We got two double-doubles, with secret-menu animal-style fries. What can I say about the food? The burgers were just greasy enough, the meat juice burdening the ends of the wrapper, and the fries, when we pinched them from the goo of cheese and onions, were parcels of greed delivered to our tongues. An old woman in a sparse floral print dress sat on the plastic bench outside and folded a napkin over and over, into increasingly smaller squares. We looked at her, but didn’t say anything.

I snagged the last fry, and brushed the leftover sauce and salt onto my jeans. The bartender was looking at me, her head perched on her hands.

“Do you want to kiss me?” I asked.

“What?

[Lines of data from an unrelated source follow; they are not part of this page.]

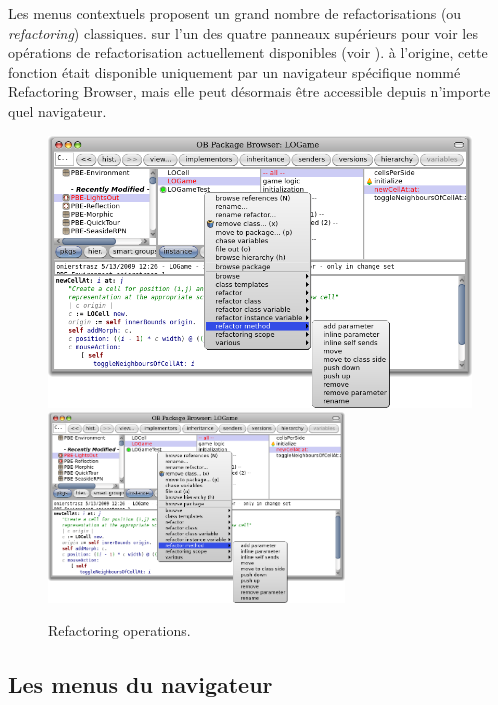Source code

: \documentclass[a4paper,10pt,twoside]{book}
\begin{document}
Les menus contextuels proposent un grand nombre de refactorisations (ou
\emph{refactoring}) classiques. \Actclickz sur l'un des quatre panneaux
supérieurs pour voir les opérations de refactorisation actuellement
disponibles (voir ).
à l'origine, cette fonction était disponible uniquement
par un navigateur spécifique nommé Refactoring Browser, mais
elle peut désormais être accessible depuis n'importe quel
navigateur. %

\begin{figure}[btp]
	\begin{center}
	\ifluluelse
		{\includegraphics[width=\textwidth]{refactoring}}
		{\includegraphics[width=0.7\textwidth]{refactoring}}
	\end{center}
	\caption{Refactoring operations.}
\end{figure} %
\subsection{Les menus du navigateur}
\end{document}

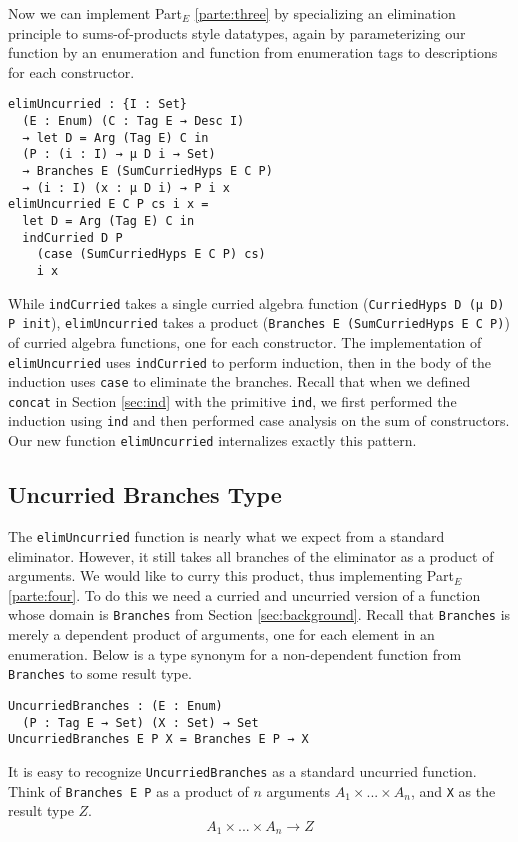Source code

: \documentclass[nonatbib]{sigplanconf}
\newcommand{\refsec}[1]{Section \ref{sec:#1}}
\newcommand{\refparte}[1]{Part$_E$ \ref{parte:#1}}
\begin{document}
Now we can implement \refparte{three} by specializing an elimination
principle to sums-of-products style datatypes, again by parameterizing
our function by an enumeration and function from enumeration tags to
descriptions for each constructor.

\begin{verbatim}
elimUncurried : {I : Set} 
  (E : Enum) (C : Tag E → Desc I)
  → let D = Arg (Tag E) C in
  (P : (i : I) → μ D i → Set)
  → Branches E (SumCurriedHyps E C P)
  → (i : I) (x : μ D i) → P i x
elimUncurried E C P cs i x =
  let D = Arg (Tag E) C in
  indCurried D P
    (case (SumCurriedHyps E C P) cs)
    i x
\end{verbatim}

While {\tt indCurried} takes a single curried algebra function
({\tt CurriedHyps D (μ D) P init}), {\tt elimUncurried} takes a
product ({\tt Branches E (SumCurriedHyps E C P)})
of curried algebra functions, one for each constructor. The
implementation of {\tt elimUncurried} uses {\tt indCurried} to perform
induction, then in the body of the induction uses {\tt case} to
eliminate the branches. Recall that when we defined {\tt concat} in
\refsec{ind} with the primitive {\tt ind}, we first performed the
induction using {\tt ind} and then performed case analysis on the sum
of constructors. Our new function {\tt elimUncurried} internalizes
exactly this pattern.

\subsection{Uncurried Branches Type}

The {\tt elimUncurried} function is nearly what we expect from a
standard eliminator. However, it still takes all branches of the
eliminator as a product of arguments. We would like to curry this
product, thus implementing \refparte{four}.
To do this we need a curried and uncurried
version of a function whose domain is {\tt Branches}
from \refsec{background}. Recall that {\tt Branches} is merely a
dependent product of arguments, one for each element in an
enumeration. Below is a type synonym for a non-dependent function from
{\tt Branches} to some result type.

\begin{verbatim}
UncurriedBranches : (E : Enum)
  (P : Tag E → Set) (X : Set) → Set
UncurriedBranches E P X = Branches E P → X
\end{verbatim}

It is easy to recognize {\tt UncurriedBranches} as a standard
uncurried function. Think of {\tt Branches E P} as a product of
$n$ arguments $A_1 × ... × A_n$, 
and {\tt X} as the result type $Z$.
\[
A_1 × ... × A_n → Z
\]
\end{document}
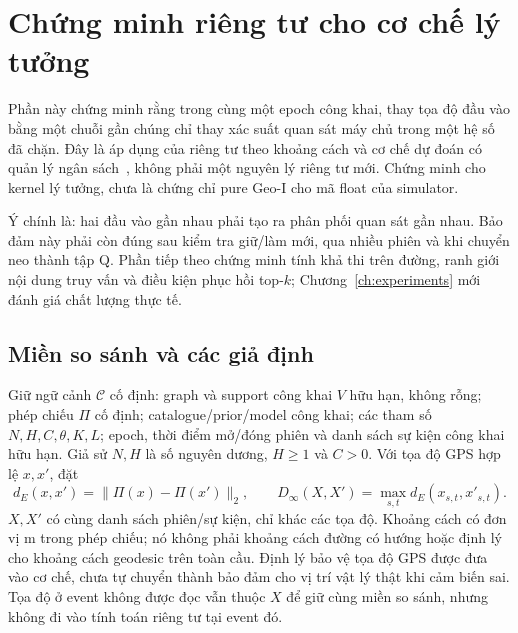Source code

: \section{Chứng minh riêng tư cho cơ chế lý tưởng}
\label{sec:formal-current-privacy}
\label{sec:current-ideal-claim}

Phần này chứng minh rằng trong cùng một epoch công khai, thay tọa độ đầu vào
bằng một chuỗi gần chúng chỉ thay xác suất quan sát máy chủ trong một hệ số
đã chặn. Đây là áp dụng của riêng tư theo khoảng cách và cơ chế dự đoán có quản lý
ngân sách~\cite{andres2013geoi,chatzikokolakis2014predictive}, không phải
một nguyên lý riêng tư mới. Chứng minh cho kernel lý tưởng, chưa là chứng chỉ pure Geo-I
cho mã float của simulator.

Ý chính là: hai đầu vào gần nhau phải tạo ra phân phối quan sát gần nhau. Bảo đảm này phải còn đúng sau kiểm tra giữ/làm mới, qua nhiều phiên và khi chuyển neo thành tập Q. Phần tiếp theo chứng minh tính khả thi trên đường, ranh giới nội dung truy vấn và điều kiện phục hồi top-$k$; Chương~\ref{ch:experiments} mới đánh giá chất lượng thực tế.

\subsection{Miền so sánh và các giả định}
\label{sec:formal-privacy-assumptions}

Giữ ngữ cảnh $\mathcal C$ cố định: graph và support công khai $V$ hữu hạn,
không rỗng; phép chiếu $\Pi$ cố định; catalogue/prior/model công khai; các
tham số $N,H,C,\theta,K,L$; epoch, thời điểm mở/đóng phiên và danh sách sự
kiện công khai hữu hạn. Giả sử $N,H$ là số nguyên dương, $H\geq1$ và
$C>0$. Với tọa độ GPS hợp lệ $x,x'$, đặt
\begin{equation}
 d_E(x,x')=\|\Pi(x)-\Pi(x')\|_2,\qquad
 D_\infty(X,X')=\max_{s,t}d_E(x_{s,t},x'_{s,t}).
 \label{eq:formal-trace-metric}
\end{equation}
$X,X'$ có cùng danh sách phiên/sự kiện, chỉ khác các tọa độ. Khoảng cách có
đơn vị m trong phép chiếu; nó không phải khoảng cách đường có hướng hoặc
định lý cho khoảng cách geodesic trên toàn cầu. Định lý bảo vệ tọa độ GPS được đưa vào cơ chế, chưa tự chuyển thành bảo đảm cho vị trí vật lý thật khi cảm biến sai. Tọa độ ở event không được
đọc vẫn thuộc $X$ để giữ cùng miền so sánh, nhưng không đi vào tính toán
riêng tư tại event đó.

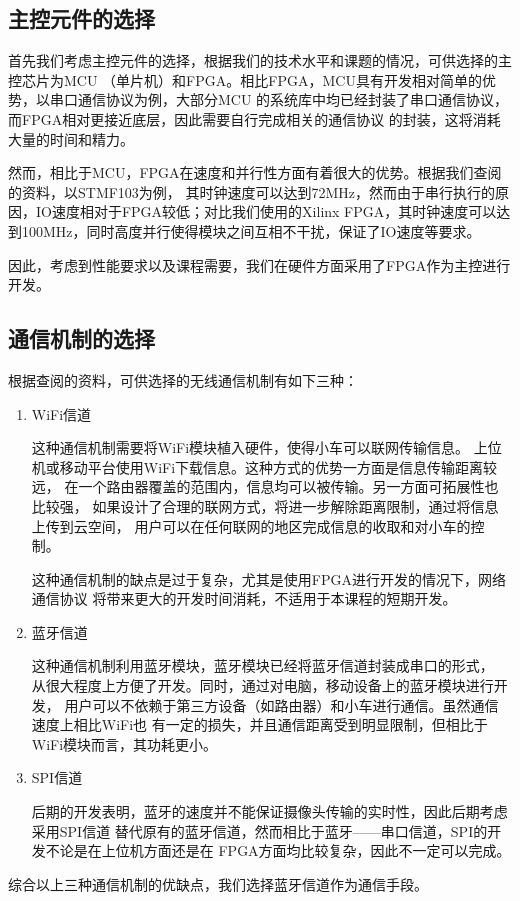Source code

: \documentclass[a4paper]{paper}
\begin{document}
\subsection{主控元件的选择}
首先我们考虑主控元件的选择，根据我们的技术水平和课题的情况，可供选择的主控芯片为MCU
（单片机）和FPGA。相比FPGA，MCU具有开发相对简单的优势，以串口通信协议为例，大部分MCU
的系统库中均已经封装了串口通信协议，而FPGA相对更接近底层，因此需要自行完成相关的通信协议
的封装，这将消耗大量的时间和精力。

然而，相比于MCU，FPGA在速度和并行性方面有着很大的优势。根据我们查阅的资料，以STMF103为例，
其时钟速度可以达到72MHz，然而由于串行执行的原因，IO速度相对于FPGA较低；对比我们使用的Xilinx
FPGA，其时钟速度可以达到100MHz，同时高度并行使得模块之间互相不干扰，保证了IO速度等要求。

因此，考虑到性能要求以及课程需要，我们在硬件方面采用了FPGA作为主控进行开发。
\subsection{通信机制的选择}
根据查阅的资料，可供选择的无线通信机制有如下三种：

\begin{enumerate}
    \item WiFi信道

    这种通信机制需要将WiFi模块植入硬件，使得小车可以联网传输信息。
    上位机或移动平台使用WiFi下载信息。这种方式的优势一方面是信息传输距离较远，
    在一个路由器覆盖的范围内，信息均可以被传输。另一方面可拓展性也比较强，
    如果设计了合理的联网方式，将进一步解除距离限制，通过将信息上传到云空间，
    用户可以在任何联网的地区完成信息的收取和对小车的控制。

    这种通信机制的缺点是过于复杂，尤其是使用FPGA进行开发的情况下，网络通信协议
    将带来更大的开发时间消耗，不适用于本课程的短期开发。

    \item 蓝牙信道

    这种通信机制利用蓝牙模块，蓝牙模块已经将蓝牙信道封装成串口的形式，
    从很大程度上方便了开发。同时，通过对电脑，移动设备上的蓝牙模块进行开发，
    用户可以不依赖于第三方设备（如路由器）和小车进行通信。虽然通信速度上相比WiFi也
    有一定的损失，并且通信距离受到明显限制，但相比于WiFi模块而言，其功耗更小。

    \item SPI信道

    后期的开发表明，蓝牙的速度并不能保证摄像头传输的实时性，因此后期考虑采用SPI信道
    替代原有的蓝牙信道，然而相比于蓝牙——串口信道，SPI的开发不论是在上位机方面还是在
    FPGA方面均比较复杂，因此不一定可以完成。

\end{enumerate}
综合以上三种通信机制的优缺点，我们选择蓝牙信道作为通信手段。
\end{document}
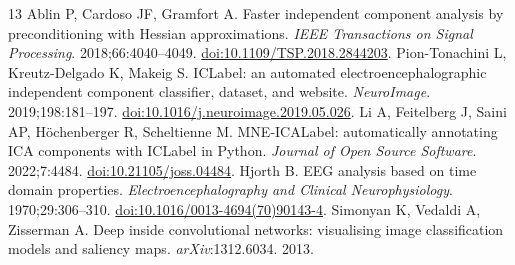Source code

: \documentclass[11pt,a4paper]{article}
\begin{document}
\begin{thebibliography}{13}
 Ablin P, Cardoso JF, Gramfort A. Faster independent component analysis by preconditioning with Hessian approximations. \emph{IEEE Transactions on Signal Processing}. 2018;66:4040--4049. \href{https://doi.org/10.1109/TSP.2018.2844203}{doi:10.1109/TSP.2018.2844203}.
 Pion-Tonachini L, Kreutz-Delgado K, Makeig S. ICLabel: an automated electroencephalographic independent component classifier, dataset, and website. \emph{NeuroImage}. 2019;198:181--197. \href{https://doi.org/10.1016/j.neuroimage.2019.05.026}{doi:10.1016/j.neuroimage.2019.05.026}.
 Li A, Feitelberg J, Saini AP, Höchenberger R, Scheltienne M. MNE-ICALabel: automatically annotating ICA components with ICLabel in Python. \emph{Journal of Open Source Software}. 2022;7:4484. \href{https://doi.org/10.21105/joss.04484}{doi:10.21105/joss.04484}.
 Hjorth B. EEG analysis based on time domain properties. \emph{Electroencephalography and Clinical Neurophysiology}. 1970;29:306--310. \href{https://doi.org/10.1016/0013-4694(70)90143-4}{doi:10.1016/0013-4694(70)90143-4}.
 Simonyan K, Vedaldi A, Zisserman A. Deep inside convolutional networks: visualising image classification models and saliency maps. \emph{arXiv}:1312.6034. 2013.
\end{thebibliography}
\endgroup
\end{document}
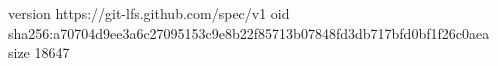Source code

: version https://git-lfs.github.com/spec/v1
oid sha256:a70704d9ee3a6c27095153c9e8b22f85713b07848fd3db717bfd0bf1f26c0aea
size 18647
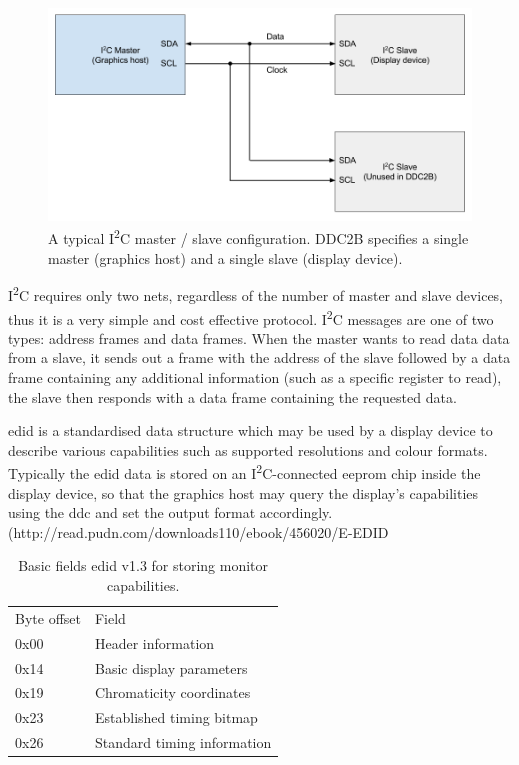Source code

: \begin{figure}
  \centering
  \includegraphics[width=1\textwidth]{./img/i2c_bus.png}
  \caption{A typical I\textsuperscript{2}C master / slave configuration. DDC2B specifies a single master (graphics host) and a single slave (display device).}
  \label{fig:i2c_bus}
\end{figure}

I\textsuperscript{2}C requires only two nets, regardless of the number of master and slave devices, thus it is a very simple and cost effective protocol. I\textsuperscript{2}C messages are one of two types: address frames and data frames. When the master wants to read data data from a slave, it sends out a frame with the address of the slave followed by a data frame containing any additional information (such as a specific register to read), the slave then responds with a data frame containing the requested data.

\gls{edid} is a standardised data structure which may be used by a display device to describe various capabilities such as supported resolutions and colour formats. Typically the \gls{edid} data is stored on an I\textsuperscript{2}C-connected \gls{eeprom} chip inside the display device, so that the graphics host may query the display's capabilities using the \gls{ddc} and set the output format accordingly. (http://read.pudn.com/downloads110/ebook/456020/E-EDID%

\begin{table}
    \begin{tabular}{ll}
    Byte offset & Field                       \\
    0x00        & Header information          \\
    0x14        & Basic display parameters    \\
    0x19        & Chromaticity coordinates    \\
    0x23        & Established timing bitmap   \\
    0x26        & Standard timing information \\
    \end{tabular}
    \caption{Basic fields \gls{edid} v1.3 for storing monitor capabilities.}
    \label{table:basic_edid_fields}
\end{table}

No!” She tried to look shocked, but I could see through it.

“Well, I didn’t say I wanted to—you just looked like you wanted something,” I said.

“No no no no.” She was laughing now.

We took a cab through hundreds of arches of deserted lamplight, deposited ourselves in front of my apartment. I kissed her optimistically on the sidewalk and dragged her to my door. It was a struggle to insert my house key into the lock. I made a ruckus, jingling the handle, muttering invectives under my breath. She held onto me from behind.

“You sure we’re at the right house?” she asked, squeezing my abs.

“Maybe I’m just not sure about letting some strange woman into my apartment,” I said. I winked at her.

She gave me a pretend-hurt face and began to shift away. Laughing, I turned and pulled her close. “I guess that means I’ll just have to get to know you better,” I said.

I finally got the door open and swung through, announcing my entrance like a grand boxer at weigh-in.

Sarah was standing in the doorway, stark naked, a bathrobe hanging by her ankles. The bartender squealed.

“Good night?” Sarah asked.

I stared at the diamond-shaped birthmark on her right pelvic bone. “Could have been better.”

She gave the bartender a once-over. “The girl at the beach was cuter.”

“Yea, but she can’t serve alcohol quite like this one can.”

The bartender was mortified. “I think I’m going to go,” she said, squeaking. “I’ll see you later.” Her heels turned, struck the sidewalk like a chisel.

Sarah watched her leave, then looked at me. “I’ll heat up some leftovers, if you’re hungry.”

A song flitted through my head. “I’m alright. Just had In-N-Out.”